CHINA: Falling water tables may soon raise food prices everywhere

Falling water tables caused by a growing population and increasing industrialisation are forcing China to increase grain imports, leading to potential global rises in the price of food, the Worldwatch Institute claims.


With nearly 1.3 billion people, a growing economy and a $40-billion-plus trade surplus with the US, China has the potential to disrupt world grain markets, says Lester Brown, chairman of Worldwatch.

The problem is particularly serious in northern China. The Yellow River, the northernmost of China’s two major rivers, is being overused to the extent that it may soon fail to reach the crucial grain-growing province of Shandong. The resulting need for massive grain imports and growing dependence on US grain could cause serious problems for political leaders in Beijing, says Brown.

The Yellow River first ran dry in 1972, failing to reach the sea for some 15 days. In the following years, it ran dry intermittently until 1985. Since then, it has run dry for part of each year. In 1997, a drought year, the Yellow River failed to reach the sea for 226 days.

In fact, during much of 1997 the river failed to reach Shandong Province, the last of the eight provinces it flows through en route to the sea. Shandong, which produces a fifth of China’s corn and a seventh of its wheat, is more important to China than Iowa and Kansas combined are to the US. Half of the province’s irrigation water used to come from the Yellow River, but this supply is now shrinking. The other half comes from an aquifer that is falling by 1.5m per year.

Between now and 2010, when China’s population is projected to grow by 126 million, the World Bank projects that the nation’s urban water demand will increase from 50 billion m3 to 80 billion m3, a growth of 60%. Industrial water demand, meanwhile, is projected to increase from 127 billion m3 to 206 billion m3, an expansion of 62%.

In much of northern China, growing demand for water from industry and cities is diverting more of the Yellow River’s water at the expense of agriculture in the lower reaches of the basin. The reasons are purely economical. In China, a thousand tons of water produces one ton of wheat, worth perhaps US$200. The same water used in industry will expand output by US$14,000-70 times as much. In a country that is seeking economic growth and, even more, the jobs it generates, the gain in diverting water from agriculture to industry is obvious, says Brown. Unfortunately, nearly 70% of China’s grain harvest comes from irrigated land.

The Chinese Government is considering raising water prices to a level closer to market value. But, says Brown, this is as politically risky in China as raising gasoline prices is in the US.

Meanwhile, as China’s economy expands at a projected annual rate of seven percent, as it adds 12 million people a year, and as Chinese eat more grain-fed meat, the country’s need for grain will continue to grow. This, coming at a time when grain production will be falling in key producing regions as water shortages intensify, could make China the world’s leading grain importer, overtaking even Japan.

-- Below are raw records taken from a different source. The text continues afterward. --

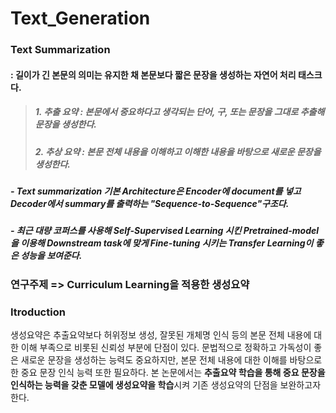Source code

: # Text_Generation

### Text Summarization 
#### : 길이가 긴 본문의 의미는 유지한 채 본문보다 짧은 문장을 생성하는 자연어 처리 태스크다. 
> ##### 1. 추출 요약 : 본문에서 중요하다고 생각되는 단어, 구, 또는 문장을 그대로 추출해 문장을 생성한다.  
> ##### 2. 추상 요약 : 본문 전체 내용을 이해하고 이해한 내용을 바탕으로 새로운 문장을 생성한다.
##### - Text summarization 기본 Architecture은 Encoder에 document를 넣고 Decoder에서 summary를 출력하는 "Sequence-to-Sequence"구조다.
##### - 최근 대량 코퍼스를 사용해 Self-Supervised Learning 시킨 Pretrained-model을 이용해 Downstream task에 맞게 Fine-tuning 시키는 Transfer Learning이 좋은 성능을 보여준다.

### 연구주제 => Curriculum Learning을 적용한 생성요약


### Itroduction

생성요약은 추출요약보다 허위정보 생성, 잘못된 개체명 인식 등의 본문 전체 내용에 대한 이해 부족으로 비롯된 신뢰성 부분에 단점이 있다. 문법적으로 정확하고 가독성이 좋은 새로운 문장을 생성하는 능력도 중요하지만, 본문 전체 내용에 대한 이해를 바탕으로 한 중요 문장 인식 능력 또한 필요하다. 본 논문에서는 **추출요약 학습을 통해 중요 문장을 인식하는 능력을 갖춘 모델에 생성요약을 학습**시켜 기존 생성요약의 단점을 보완하고자 한다.<br>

China has already abandoned its longstanding policy of grain self-sufficiency. After raising the grain support price by 42% in 1994 in an effort to remain self-sufficient, the leaders in Beijing have since acknowledged that the cost was too high, and they are permitting the price of grain to fall toward world market levels. They have also announced that in the competition for water, cities and industry get priority – leaving agriculture last.